The chairman said the “newest insight” he gained from today’s discussion came from both Jung and Thurman, who noted the actions of Kim Jong Un, the young, hereditary leader of North Korea, bear marked differences from those of his father, Kim Jong Il, or his grandfather, Kim Il Sung.

While the youngest Kim is following suit with them by continuing the “military first” policy under which the nation’s scant resources go first to supporting the military and its weapons programs, Dempsey said one key difference is in the provocations most recently heard from Pyongyang.

“We’re not into a series of cyclic provocations,” as has been typical in the past, he said, but instead the allies now see a prolonged campaign of provocative words and actions.

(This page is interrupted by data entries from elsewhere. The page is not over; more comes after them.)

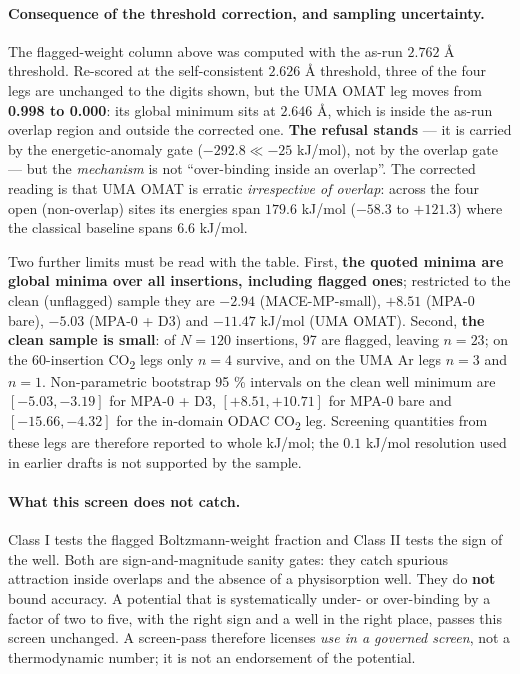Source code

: \paragraph{Consequence of the threshold correction, and sampling
uncertainty.} The flagged-weight column above was computed with the
as-run \(2.762\) Å threshold. Re-scored at the self-consistent
\(2.626\) Å threshold, three of the four legs are unchanged to the
digits shown, but the UMA OMAT leg moves from \textbf{0.998 to 0.000}:
its global minimum sits at \(2.646\) Å, which is inside the as-run
overlap region and outside the corrected one. \textbf{The refusal
stands} --- it is carried by the energetic-anomaly gate
(\(-292.8 \ll -25\) kJ/mol), not by the overlap gate --- but the
\emph{mechanism} is not ``over-binding inside an overlap''. The
corrected reading is that UMA OMAT is erratic \emph{irrespective of
overlap}: across the four open (non-overlap) sites its energies span
\(179.6\) kJ/mol (\(-58.3\) to \(+121.3\)) where the classical baseline
spans \(6.6\) kJ/mol.

Two further limits must be read with the table. First, \textbf{the
quoted minima are global minima over all insertions, including flagged
ones}; restricted to the clean (unflagged) sample they are
\(-2.94\) (MACE-MP-small), \(+8.51\) (MPA-0 bare), \(-5.03\)
(MPA-0 + D3) and \(-11.47\) kJ/mol (UMA OMAT). Second, \textbf{the clean
sample is small}: of \(N = 120\) insertions, 97 are flagged, leaving
\(n = 23\); on the 60-insertion CO\textsubscript{2} legs only \(n = 4\)
survive, and on the UMA Ar legs \(n = 3\) and \(n = 1\). Non-parametric
bootstrap 95 \% intervals on the clean well minimum are
\([-5.03, -3.19]\) for MPA-0 + D3, \([+8.51, +10.71]\) for MPA-0 bare
and \([-15.66, -4.32]\) for the in-domain ODAC CO\textsubscript{2} leg.
Screening quantities from these legs are therefore reported to whole
kJ/mol; the \(0.1\) kJ/mol resolution used in earlier drafts is not
supported by the sample.

\paragraph{What this screen does not catch.} Class I tests the flagged
Boltzmann-weight fraction and Class II tests the sign of the well. Both
are sign-and-magnitude sanity gates: they catch spurious attraction
inside overlaps and the absence of a physisorption well. They do
\textbf{not} bound accuracy. A potential that is systematically
under- or over-binding by a factor of two to five, with the right sign
and a well in the right place, passes this screen unchanged. A
screen-pass therefore licenses \emph{use in a governed screen}, not a
thermodynamic number; it is not an endorsement of the potential.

According to numerous reports North Korea has cut military communications between the two nations, blocked access from the south to the joint North-South industrial area of Kaesong near the demilitarized zone, and threatened various “sea of fire” attacks while moving missiles into launch-ready positions.
“The question that we were discussing today primarily was, ‘How do we posture ourselves for a period of prolonged provocation? How do you sustain [that]?’”

Dempsey said the likeliest approach Thurman and Jung will take is to increase joint operations, bringing their forces into yet closer alignment to share the responsibilities of prolonged, heightened tension.

Dempsey said along with the demands of a sustained, high-readiness force posture, the meetings also touched on the transition to the South Korean military’s operational control of wartime alliance activities on the peninsula, set to take place in December of 2015. South Koreans currently lead normal, peacetime military operations, but the U.S. commander would assume control in a wartime setting.

Dempsey said he’s received a lot of military advice over the last few months, most of it boiling down to “avoid war.”

“From a military perspective, the best way to avoid war is to prepare for it,” he said. While the alliance is not seeking to provoke the North, he said, U.S. forces will keep up the “fairly steady pattern” of training exercises, port calls and other activities on the peninsula and in the region.

“We have a sustained presence here that I think is assuring to our allies,” he added.

Later today the chairman arrived in Beijing, where he will spend a few days in high-level meetings before moving on to Tokyo.